┌────────

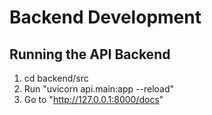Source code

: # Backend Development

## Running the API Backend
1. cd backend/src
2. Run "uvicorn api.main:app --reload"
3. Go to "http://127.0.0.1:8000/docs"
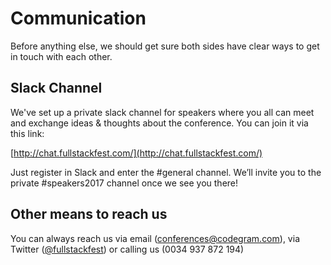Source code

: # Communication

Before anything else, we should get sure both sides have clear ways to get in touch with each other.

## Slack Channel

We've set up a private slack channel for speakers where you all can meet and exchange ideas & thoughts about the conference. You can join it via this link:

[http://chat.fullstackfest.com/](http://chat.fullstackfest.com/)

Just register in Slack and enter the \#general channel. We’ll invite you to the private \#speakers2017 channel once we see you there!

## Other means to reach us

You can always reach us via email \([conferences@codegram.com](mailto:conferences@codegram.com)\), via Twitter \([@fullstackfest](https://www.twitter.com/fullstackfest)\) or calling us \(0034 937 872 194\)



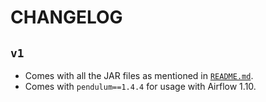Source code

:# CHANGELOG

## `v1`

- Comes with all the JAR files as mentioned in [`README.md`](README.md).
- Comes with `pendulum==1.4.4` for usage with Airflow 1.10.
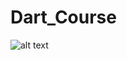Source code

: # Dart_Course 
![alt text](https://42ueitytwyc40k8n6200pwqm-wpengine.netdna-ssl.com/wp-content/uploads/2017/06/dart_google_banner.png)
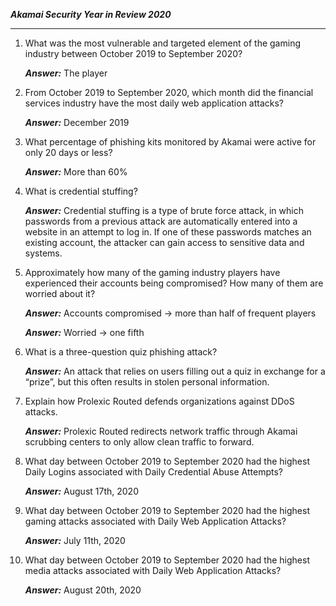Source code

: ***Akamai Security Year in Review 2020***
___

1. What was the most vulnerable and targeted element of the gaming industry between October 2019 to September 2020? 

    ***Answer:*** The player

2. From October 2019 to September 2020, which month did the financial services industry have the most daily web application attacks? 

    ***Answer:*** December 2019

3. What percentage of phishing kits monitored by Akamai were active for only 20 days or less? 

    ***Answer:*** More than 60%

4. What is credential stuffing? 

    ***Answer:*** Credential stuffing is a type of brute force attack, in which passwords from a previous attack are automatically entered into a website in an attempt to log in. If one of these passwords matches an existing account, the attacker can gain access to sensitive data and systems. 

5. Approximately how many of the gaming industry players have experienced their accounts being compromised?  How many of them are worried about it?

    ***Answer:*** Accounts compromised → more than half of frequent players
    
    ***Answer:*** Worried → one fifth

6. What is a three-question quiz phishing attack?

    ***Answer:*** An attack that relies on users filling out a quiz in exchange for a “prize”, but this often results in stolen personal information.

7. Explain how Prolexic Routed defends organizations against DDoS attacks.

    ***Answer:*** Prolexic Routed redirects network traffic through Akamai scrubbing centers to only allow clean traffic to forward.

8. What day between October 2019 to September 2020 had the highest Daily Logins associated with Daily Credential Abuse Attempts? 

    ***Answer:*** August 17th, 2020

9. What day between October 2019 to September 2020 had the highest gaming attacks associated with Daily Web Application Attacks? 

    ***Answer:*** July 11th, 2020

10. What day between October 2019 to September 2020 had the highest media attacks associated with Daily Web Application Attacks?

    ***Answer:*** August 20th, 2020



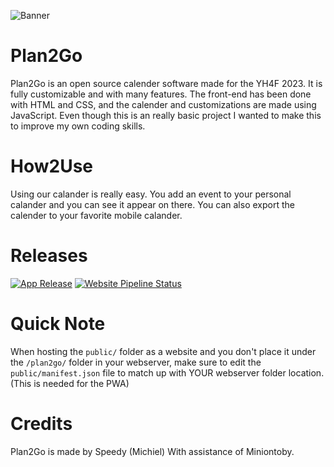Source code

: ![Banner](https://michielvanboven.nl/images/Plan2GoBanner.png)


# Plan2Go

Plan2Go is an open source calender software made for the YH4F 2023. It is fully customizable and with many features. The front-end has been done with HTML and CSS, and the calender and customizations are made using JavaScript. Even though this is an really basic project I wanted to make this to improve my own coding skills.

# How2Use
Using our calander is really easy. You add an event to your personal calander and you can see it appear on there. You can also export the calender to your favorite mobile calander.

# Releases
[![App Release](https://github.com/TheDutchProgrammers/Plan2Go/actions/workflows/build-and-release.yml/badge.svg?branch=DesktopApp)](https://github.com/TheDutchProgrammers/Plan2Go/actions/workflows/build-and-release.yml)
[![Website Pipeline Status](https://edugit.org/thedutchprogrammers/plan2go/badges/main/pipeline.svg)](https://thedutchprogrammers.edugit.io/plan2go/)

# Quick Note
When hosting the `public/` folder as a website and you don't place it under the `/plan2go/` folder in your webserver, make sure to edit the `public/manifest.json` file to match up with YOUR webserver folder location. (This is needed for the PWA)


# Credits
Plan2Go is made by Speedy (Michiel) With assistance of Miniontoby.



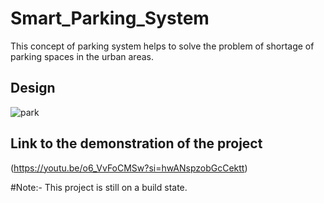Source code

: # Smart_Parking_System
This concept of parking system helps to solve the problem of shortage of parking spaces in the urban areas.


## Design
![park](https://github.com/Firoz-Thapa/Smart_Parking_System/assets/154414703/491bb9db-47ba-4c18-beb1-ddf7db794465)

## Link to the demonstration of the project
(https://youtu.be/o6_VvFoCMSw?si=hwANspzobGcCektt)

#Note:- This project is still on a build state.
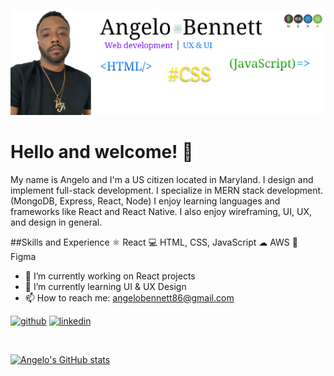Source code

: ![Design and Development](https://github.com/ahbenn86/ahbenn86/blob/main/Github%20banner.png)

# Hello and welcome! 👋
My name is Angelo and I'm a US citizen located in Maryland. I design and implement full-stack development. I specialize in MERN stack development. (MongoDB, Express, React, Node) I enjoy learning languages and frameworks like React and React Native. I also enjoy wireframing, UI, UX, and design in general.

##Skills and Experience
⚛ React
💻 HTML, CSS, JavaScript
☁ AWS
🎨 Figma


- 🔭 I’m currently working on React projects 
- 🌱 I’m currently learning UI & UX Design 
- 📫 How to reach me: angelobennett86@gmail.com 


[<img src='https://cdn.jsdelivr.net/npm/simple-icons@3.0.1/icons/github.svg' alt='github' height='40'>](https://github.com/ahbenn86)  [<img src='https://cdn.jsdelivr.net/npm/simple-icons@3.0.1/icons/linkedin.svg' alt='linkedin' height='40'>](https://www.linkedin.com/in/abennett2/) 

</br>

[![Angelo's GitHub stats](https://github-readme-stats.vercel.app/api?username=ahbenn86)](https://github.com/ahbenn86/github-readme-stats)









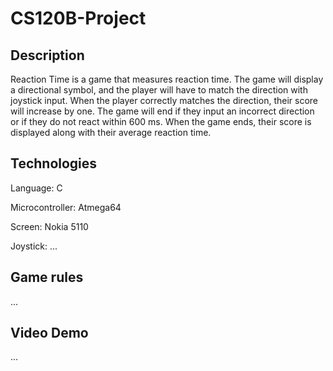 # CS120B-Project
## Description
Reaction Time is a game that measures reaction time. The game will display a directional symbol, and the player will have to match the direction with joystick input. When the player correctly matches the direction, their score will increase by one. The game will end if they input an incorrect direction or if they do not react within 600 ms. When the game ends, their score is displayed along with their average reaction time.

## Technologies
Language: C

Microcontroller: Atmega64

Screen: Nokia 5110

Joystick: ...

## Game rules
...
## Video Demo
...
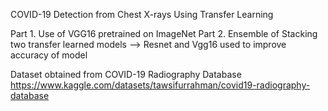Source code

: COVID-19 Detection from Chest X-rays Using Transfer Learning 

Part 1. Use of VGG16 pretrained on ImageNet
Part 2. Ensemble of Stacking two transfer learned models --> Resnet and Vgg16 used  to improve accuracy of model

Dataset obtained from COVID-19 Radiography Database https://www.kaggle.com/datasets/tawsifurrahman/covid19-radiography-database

└────────

- Work item: Leave out the pictures. Transcribe the rest of the listing above exactly.

- Written response:
Source code

: # Backend Development

## Running the API Backend
1. cd backend/src
2. Run "uvicorn api.main:app --reload"
3. Go to "http://127.0.0.1:8000/docs"
Source code

: # Communication

Before anything else, we should get sure both sides have clear ways to get in touch with each other.

## Slack Channel

We've set up a private slack channel for speakers where you all can meet and exchange ideas & thoughts about the conference. You can join it via this link:

[http://chat.fullstackfest.com/](http://chat.fullstackfest.com/)

Just register in Slack and enter the \#general channel. We’ll invite you to the private \#speakers2017 channel once we see you there!

## Other means to reach us

You can always reach us via email \([conferences@codegram.com](mailto:conferences@codegram.com)\), via Twitter \([@fullstackfest](https://www.twitter.com/fullstackfest)\) or calling us \(0034 937 872 194\)



Source code

:# CHANGELOG

## `v1`

- Comes with all the JAR files as mentioned in [`README.md`](README.md).
- Comes with `pendulum==1.4.4` for usage with Airflow 1.10.
Source code

: # Dart_Course 
![alt text](https://42ueitytwyc40k8n6200pwqm-wpengine.netdna-ssl.com/wp-content/uploads/2017/06/dart_google_banner.png)
Source code

: ***Akamai Security Year in Review 2020***
___

1. What was the most vulnerable and targeted element of the gaming industry between October 2019 to September 2020? 

    ***Answer:*** The player

2. From October 2019 to September 2020, which month did the financial services industry have the most daily web application attacks? 

    ***Answer:*** December 2019

3. What percentage of phishing kits monitored by Akamai were active for only 20 days or less? 

    ***Answer:*** More than 60%

4. What is credential stuffing? 

    ***Answer:*** Credential stuffing is a type of brute force attack, in which passwords from a previous attack are automatically entered into a website in an attempt to log in. If one of these passwords matches an existing account, the attacker can gain access to sensitive data and systems. 

5. Approximately how many of the gaming industry players have experienced their accounts being compromised?  How many of them are worried about it?

    ***Answer:*** Accounts compromised → more than half of frequent players
    
    ***Answer:*** Worried → one fifth

6. What is a three-question quiz phishing attack?

    ***Answer:*** An attack that relies on users filling out a quiz in exchange for a “prize”, but this often results in stolen personal information.

7. Explain how Prolexic Routed defends organizations against DDoS attacks.

    ***Answer:*** Prolexic Routed redirects network traffic through Akamai scrubbing centers to only allow clean traffic to forward.

8. What day between October 2019 to September 2020 had the highest Daily Logins associated with Daily Credential Abuse Attempts? 

    ***Answer:*** August 17th, 2020

9. What day between October 2019 to September 2020 had the highest gaming attacks associated with Daily Web Application Attacks? 

    ***Answer:*** July 11th, 2020

10. What day between October 2019 to September 2020 had the highest media attacks associated with Daily Web Application Attacks?

    ***Answer:*** August 20th, 2020



Source code

: ![Banner](https://michielvanboven.nl/images/Plan2GoBanner.png)


# Plan2Go

Plan2Go is an open source calender software made for the YH4F 2023. It is fully customizable and with many features. The front-end has been done with HTML and CSS, and the calender and customizations are made using JavaScript. Even though this is an really basic project I wanted to make this to improve my own coding skills.

# How2Use
Using our calander is really easy. You add an event to your personal calander and you can see it appear on there. You can also export the calender to your favorite mobile calander.

# Releases
[![App Release](https://github.com/TheDutchProgrammers/Plan2Go/actions/workflows/build-and-release.yml/badge.svg?branch=DesktopApp)](https://github.com/TheDutchProgrammers/Plan2Go/actions/workflows/build-and-release.yml)
[![Website Pipeline Status](https://edugit.org/thedutchprogrammers/plan2go/badges/main/pipeline.svg)](https://thedutchprogrammers.edugit.io/plan2go/)

# Quick Note
When hosting the `public/` folder as a website and you don't place it under the `/plan2go/` folder in your webserver, make sure to edit the `public/manifest.json` file to match up with YOUR webserver folder location. (This is needed for the PWA)


# Credits
Plan2Go is made by Speedy (Michiel) With assistance of Miniontoby.



Source code

: # Smart_Parking_System
This concept of parking system helps to solve the problem of shortage of parking spaces in the urban areas.


## Design
![park](https://github.com/Firoz-Thapa/Smart_Parking_System/assets/154414703/491bb9db-47ba-4c18-beb1-ddf7db794465)

## Link to the demonstration of the project
(https://youtu.be/o6_VvFoCMSw?si=hwANspzobGcCektt)

#Note:- This project is still on a build state.
Source code

: ![Design and Development](https://github.com/ahbenn86/ahbenn86/blob/main/Github%20banner.png)

# Hello and welcome! 👋
My name is Angelo and I'm a US citizen located in Maryland. I design and implement full-stack development. I specialize in MERN stack development. (MongoDB, Express, React, Node) I enjoy learning languages and frameworks like React and React Native. I also enjoy wireframing, UI, UX, and design in general.

##Skills and Experience
⚛ React
💻 HTML, CSS, JavaScript
☁ AWS
🎨 Figma


- 🔭 I’m currently working on React projects 
- 🌱 I’m currently learning UI & UX Design 
- 📫 How to reach me: angelobennett86@gmail.com 


[<img src='https://cdn.jsdelivr.net/npm/simple-icons@3.0.1/icons/github.svg' alt='github' height='40'>](https://github.com/ahbenn86)  [<img src='https://cdn.jsdelivr.net/npm/simple-icons@3.0.1/icons/linkedin.svg' alt='linkedin' height='40'>](https://www.linkedin.com/in/abennett2/) 

</br>

[![Angelo's GitHub stats](https://github-readme-stats.vercel.app/api?username=ahbenn86)](https://github.com/ahbenn86/github-readme-stats)









 # CS120B-Project
## Description
Reaction Time is a game that measures reaction time. The game will display a directional symbol, and the player will have to match the direction with joystick input. When the player correctly matches the direction, their score will increase by one. The game will end if they input an incorrect direction or if they do not react within 600 ms. When the game ends, their score is displayed along with their average reaction time.

## Technologies
Language: C

Microcontroller: Atmega64

Screen: Nokia 5110

Joystick: ...

## Game rules
...
## Video Demo
...
Source code

: COVID-19 Detection from Chest X-rays Using Transfer Learning 

Part 1. Use of VGG16 pretrained on ImageNet
Part 2. Ensemble of Stacking two transfer learned models --> Resnet and Vgg16 used  to improve accuracy of model

Dataset obtained from COVID-19 Radiography Database https://www.kaggle.com/datasets/tawsifurrahman/covid19-radiography-database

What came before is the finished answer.